Among the entries, which lines carry the string "integrar"? Copy each of them.

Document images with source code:
--------------------------------

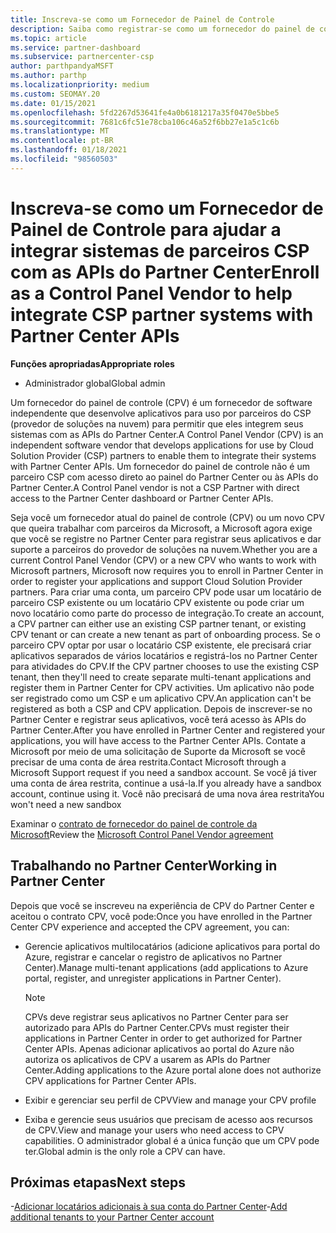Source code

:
 ```yaml
---
title: Inscreva-se como um Fornecedor de Painel de Controle
description: Saiba como registrar-se como um fornecedor do painel de controle (CPV) no Partner Center para que você possa integrar melhor os sistemas de parceiros CSP com as APIs do Partner Center.
ms.topic: article
ms.service: partner-dashboard
ms.subservice: partnercenter-csp
author: parthpandyaMSFT
ms.author: parthp
ms.localizationpriority: medium
ms.custom: SEOMAY.20
ms.date: 01/15/2021
ms.openlocfilehash: 5fd2267d53641fe4a0b6181217a35f0470e5bbe5
ms.sourcegitcommit: 7681c6fc51e78cba106c46a52f6bb27e1a5c1c6b
ms.translationtype: MT
ms.contentlocale: pt-BR
ms.lasthandoff: 01/18/2021
ms.locfileid: "98560503"
---
```

# <a name="enroll-as-a-control-panel-vendor-to-help-integrate-csp-partner-systems-with-partner-center-apis"></a><span data-ttu-id="c46d5-103">Inscreva-se como um Fornecedor de Painel de Controle para ajudar a integrar sistemas de parceiros CSP com as APIs do Partner Center</span><span class="sxs-lookup"><span data-stu-id="c46d5-103">Enroll as a Control Panel Vendor to help integrate CSP partner systems with Partner Center APIs</span></span>


<span data-ttu-id="c46d5-104">**Funções apropriadas**</span><span class="sxs-lookup"><span data-stu-id="c46d5-104">**Appropriate roles**</span></span>

- <span data-ttu-id="c46d5-105">Administrador global</span><span class="sxs-lookup"><span data-stu-id="c46d5-105">Global admin</span></span>

<span data-ttu-id="c46d5-106">Um fornecedor do painel de controle (CPV) é um fornecedor de software independente que desenvolve aplicativos para uso por parceiros do CSP (provedor de soluções na nuvem) para permitir que eles integrem seus sistemas com as APIs do Partner Center.</span><span class="sxs-lookup"><span data-stu-id="c46d5-106">A Control Panel Vendor (CPV) is an independent software vendor that develops applications for use by Cloud Solution Provider (CSP) partners to enable them to integrate their systems with Partner Center APIs.</span></span> <span data-ttu-id="c46d5-107">Um fornecedor do painel de controle não é um parceiro CSP com acesso direto ao painel do Partner Center ou às APIs do Partner Center.</span><span class="sxs-lookup"><span data-stu-id="c46d5-107">A Control Panel vendor is not a CSP Partner with direct access to the Partner Center dashboard or Partner Center APIs.</span></span>

<span data-ttu-id="c46d5-108">Seja você um fornecedor atual do painel de controle (CPV) ou um novo CPV que queira trabalhar com parceiros da Microsoft, a Microsoft agora exige que você se registre no Partner Center para registrar seus aplicativos e dar suporte a parceiros do provedor de soluções na nuvem.</span><span class="sxs-lookup"><span data-stu-id="c46d5-108">Whether you are a current Control Panel Vendor (CPV) or a new CPV who wants to work with Microsoft partners, Microsoft now requires you to enroll in Partner Center in order to register your applications and support Cloud Solution Provider partners.</span></span> <span data-ttu-id="c46d5-109">Para criar uma conta, um parceiro CPV pode usar um locatário de parceiro CSP existente ou um locatário CPV existente ou pode criar um novo locatário como parte do processo de integração.</span><span class="sxs-lookup"><span data-stu-id="c46d5-109">To create an account, a CPV partner can either use an existing CSP partner tenant, or existing CPV tenant or can create a new tenant as part of onboarding process.</span></span> <span data-ttu-id="c46d5-110">Se o parceiro CPV optar por usar o locatário CSP existente, ele precisará criar aplicativos separados de vários locatários e registrá-los no Partner Center para atividades do CPV.</span><span class="sxs-lookup"><span data-stu-id="c46d5-110">If the CPV partner chooses to use the existing CSP tenant, then they'll need to create separate multi-tenant applications and register them in Partner Center for CPV activities.</span></span> <span data-ttu-id="c46d5-111">Um aplicativo não pode ser registrado como um CSP e um aplicativo CPV.</span><span class="sxs-lookup"><span data-stu-id="c46d5-111">An application can't be registered as both a CSP and CPV application.</span></span> <span data-ttu-id="c46d5-112">Depois de inscrever-se no Partner Center e registrar seus aplicativos, você terá acesso às APIs do Partner Center.</span><span class="sxs-lookup"><span data-stu-id="c46d5-112">After you have enrolled in Partner Center and registered your applications, you will have access to the Partner Center APIs.</span></span>  <span data-ttu-id="c46d5-113">Contate a Microsoft por meio de uma solicitação de Suporte da Microsoft se você precisar de uma conta de área restrita.</span><span class="sxs-lookup"><span data-stu-id="c46d5-113">Contact Microsoft through a Microsoft Support request if you need a sandbox account.</span></span> <span data-ttu-id="c46d5-114">Se você já tiver uma conta de área restrita, continue a usá-la.</span><span class="sxs-lookup"><span data-stu-id="c46d5-114">If you already have a sandbox account, continue using it.</span></span> <span data-ttu-id="c46d5-115">Você não precisará de uma nova área restrita</span><span class="sxs-lookup"><span data-stu-id="c46d5-115">You won't need a new sandbox</span></span>

<span data-ttu-id="c46d5-116">Examinar o [contrato de fornecedor do painel de controle da Microsoft](https://go.microsoft.com/fwlink/?linkid=2055198)</span><span class="sxs-lookup"><span data-stu-id="c46d5-116">Review the [Microsoft Control Panel Vendor agreement](https://go.microsoft.com/fwlink/?linkid=2055198)</span></span>


## <a name="working-in-partner-center"></a><span data-ttu-id="c46d5-117">Trabalhando no Partner Center</span><span class="sxs-lookup"><span data-stu-id="c46d5-117">Working in Partner Center</span></span>

<span data-ttu-id="c46d5-118">Depois que você se inscreveu na experiência de CPV do Partner Center e aceitou o contrato CPV, você pode:</span><span class="sxs-lookup"><span data-stu-id="c46d5-118">Once you have enrolled in the Partner Center CPV experience and accepted the CPV agreement, you can:</span></span>

- <span data-ttu-id="c46d5-119">Gerencie aplicativos multilocatários (adicione aplicativos para portal do Azure, registrar e cancelar o registro de aplicativos no Partner Center).</span><span class="sxs-lookup"><span data-stu-id="c46d5-119">Manage multi-tenant applications (add applications to Azure portal, register, and unregister applications in Partner Center).</span></span>

    >[!Note] 
    ><span data-ttu-id="c46d5-120">CPVs deve registrar seus aplicativos no Partner Center para ser autorizado para APIs do Partner Center.</span><span class="sxs-lookup"><span data-stu-id="c46d5-120">CPVs must register their applications in Partner Center in order to get authorized for Partner Center APIs.</span></span> <span data-ttu-id="c46d5-121">Apenas adicionar aplicativos ao portal do Azure não autoriza os aplicativos de CPV a usarem as APIs do Partner Center.</span><span class="sxs-lookup"><span data-stu-id="c46d5-121">Adding applications to the Azure portal alone does not authorize CPV applications for Partner Center APIs.</span></span> 

- <span data-ttu-id="c46d5-122">Exibir e gerenciar seu perfil de CPV</span><span class="sxs-lookup"><span data-stu-id="c46d5-122">View and manage your CPV profile</span></span> 

- <span data-ttu-id="c46d5-123">Exiba e gerencie seus usuários que precisam de acesso aos recursos de CPV.</span><span class="sxs-lookup"><span data-stu-id="c46d5-123">View and manage your users who need access to CPV capabilities.</span></span> <span data-ttu-id="c46d5-124">O administrador global é a única função que um CPV pode ter.</span><span class="sxs-lookup"><span data-stu-id="c46d5-124">Global admin is the only role a CPV can have.</span></span>

## <a name="next-steps"></a><span data-ttu-id="c46d5-125">Próximas etapas</span><span class="sxs-lookup"><span data-stu-id="c46d5-125">Next steps</span></span>

<span data-ttu-id="c46d5-126">-[Adicionar locatários adicionais à sua conta do Partner Center](multi-tenant-account.md)</span><span class="sxs-lookup"><span data-stu-id="c46d5-126">-[Add additional tenants to your Partner Center account](multi-tenant-account.md)</span></span>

--------------------------------

- _Written response_:
description: Saiba como registrar-se como um fornecedor do painel de controle (CPV) no Partner Center para que você possa integrar melhor os sistemas de parceiros CSP com as APIs do Partner Center.
# <a name="enroll-as-a-control-panel-vendor-to-help-integrate-csp-partner-systems-with-partner-center-apis"></a><span data-ttu-id="c46d5-103">Inscreva-se como um Fornecedor de Painel de Controle para ajudar a integrar sistemas de parceiros CSP com as APIs do Partner Center</span><span class="sxs-lookup"><span data-stu-id="c46d5-103">Enroll as a Control Panel Vendor to help integrate CSP partner systems with Partner Center APIs</span></span>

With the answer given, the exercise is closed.